In this article you will learn about Evernote: world’s first and biggest online note organizer. We will talk about general concept of having an Evernote, and focus on its use cases in education. You can follow our exploration hands-on, by signing on to Evernote.com and searching for Evernote app on your smartphone’s applications center. Evernote is available for web, iPhone, iPad and Android.

What is Evernote?

Evernote is a note-taking application that synchronizes your notes on the web and across mobile devices. E.g., you are in class with a tablet, and you need to make a quick note on a topic that needs to be reviewed for the next class. You open up Evernote and quickly tap a note.
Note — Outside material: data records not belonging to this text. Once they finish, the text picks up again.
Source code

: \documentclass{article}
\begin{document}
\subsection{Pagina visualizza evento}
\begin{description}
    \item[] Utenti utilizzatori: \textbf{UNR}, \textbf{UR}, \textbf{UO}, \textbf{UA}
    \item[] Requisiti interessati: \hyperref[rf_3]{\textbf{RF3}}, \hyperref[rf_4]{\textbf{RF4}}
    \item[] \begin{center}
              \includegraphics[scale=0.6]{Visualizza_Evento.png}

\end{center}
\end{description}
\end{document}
When you are back home, the Evernote on your home computer already has the note you’ve typed earlier on your tablet. You can review all the notes you’ve typed during the day, and get ready for the next day at school. On your way to school, you can pull up your tablet and review your notes from yesterday, including those you wrote on your home computer.
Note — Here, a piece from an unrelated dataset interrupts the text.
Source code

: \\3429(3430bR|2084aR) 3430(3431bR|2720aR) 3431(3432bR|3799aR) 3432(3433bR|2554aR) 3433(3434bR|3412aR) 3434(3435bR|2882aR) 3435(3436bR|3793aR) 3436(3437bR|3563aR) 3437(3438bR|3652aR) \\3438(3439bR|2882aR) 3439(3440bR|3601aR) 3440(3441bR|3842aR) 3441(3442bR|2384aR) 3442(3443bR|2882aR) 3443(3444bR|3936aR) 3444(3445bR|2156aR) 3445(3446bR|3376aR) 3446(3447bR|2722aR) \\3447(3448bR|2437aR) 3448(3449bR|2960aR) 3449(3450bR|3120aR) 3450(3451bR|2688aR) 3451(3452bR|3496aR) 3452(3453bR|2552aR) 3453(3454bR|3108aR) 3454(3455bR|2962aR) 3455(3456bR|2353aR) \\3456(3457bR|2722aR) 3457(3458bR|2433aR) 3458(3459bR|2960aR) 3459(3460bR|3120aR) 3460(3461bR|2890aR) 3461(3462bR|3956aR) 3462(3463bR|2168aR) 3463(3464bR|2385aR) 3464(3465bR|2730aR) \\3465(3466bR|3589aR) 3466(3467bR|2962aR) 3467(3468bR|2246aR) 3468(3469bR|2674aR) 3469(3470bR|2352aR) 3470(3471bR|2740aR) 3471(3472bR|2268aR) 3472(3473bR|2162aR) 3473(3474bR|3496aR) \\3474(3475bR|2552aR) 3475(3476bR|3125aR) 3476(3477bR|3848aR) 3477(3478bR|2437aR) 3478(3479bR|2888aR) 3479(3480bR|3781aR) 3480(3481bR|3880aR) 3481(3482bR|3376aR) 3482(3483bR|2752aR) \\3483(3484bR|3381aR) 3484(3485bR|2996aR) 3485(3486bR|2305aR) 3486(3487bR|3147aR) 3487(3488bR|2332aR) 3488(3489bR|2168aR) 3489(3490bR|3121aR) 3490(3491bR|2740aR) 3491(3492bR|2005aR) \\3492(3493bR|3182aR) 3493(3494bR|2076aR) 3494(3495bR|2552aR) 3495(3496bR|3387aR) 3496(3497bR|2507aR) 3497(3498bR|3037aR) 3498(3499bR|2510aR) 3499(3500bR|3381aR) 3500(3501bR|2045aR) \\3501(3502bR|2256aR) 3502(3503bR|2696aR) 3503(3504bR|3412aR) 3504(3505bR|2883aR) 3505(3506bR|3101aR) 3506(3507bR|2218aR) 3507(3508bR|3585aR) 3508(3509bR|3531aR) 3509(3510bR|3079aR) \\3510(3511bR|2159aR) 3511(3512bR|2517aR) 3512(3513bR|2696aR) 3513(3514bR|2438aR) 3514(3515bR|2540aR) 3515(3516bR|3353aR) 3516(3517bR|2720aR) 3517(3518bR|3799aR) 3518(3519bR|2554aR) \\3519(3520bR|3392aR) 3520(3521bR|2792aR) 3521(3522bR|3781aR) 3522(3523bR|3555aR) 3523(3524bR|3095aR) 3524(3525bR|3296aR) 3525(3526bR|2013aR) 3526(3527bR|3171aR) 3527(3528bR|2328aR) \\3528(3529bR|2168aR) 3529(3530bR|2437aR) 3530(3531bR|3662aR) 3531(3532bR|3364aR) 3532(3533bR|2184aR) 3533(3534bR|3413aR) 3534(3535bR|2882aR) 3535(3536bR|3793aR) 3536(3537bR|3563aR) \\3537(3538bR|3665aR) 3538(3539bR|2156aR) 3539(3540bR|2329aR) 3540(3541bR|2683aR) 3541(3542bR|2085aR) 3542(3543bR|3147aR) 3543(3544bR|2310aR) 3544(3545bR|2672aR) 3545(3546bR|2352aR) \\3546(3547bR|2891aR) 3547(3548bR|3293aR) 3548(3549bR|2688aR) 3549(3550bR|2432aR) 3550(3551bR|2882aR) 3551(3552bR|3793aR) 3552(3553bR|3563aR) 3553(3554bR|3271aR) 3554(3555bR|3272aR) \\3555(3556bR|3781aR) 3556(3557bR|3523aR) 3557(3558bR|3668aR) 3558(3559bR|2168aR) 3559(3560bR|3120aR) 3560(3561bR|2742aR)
Among other key features of Evernote:
• Organizing notes into separate notebooks — helps separate work and life, track separate students, classes and disciplines.
• Sharing selected notes and notebooks to others via the web and e-mail — helps pass your notes on to others, e.g. a substitute teacher when you are away.
• Images, documents, videos and voice in your notes — help attach whatever relevant material you need for a note, including photographs from your tablet or smartphone.
• Text recognition in images and PDFs — helps you find text inside photographs and locked documents. You can take a photo of a book page, and the text in the photo will be fully searchable.
• Full-text search across all your notes — helps you find that note about project-based learning experiment in Japan that you clipped from the web three years ago.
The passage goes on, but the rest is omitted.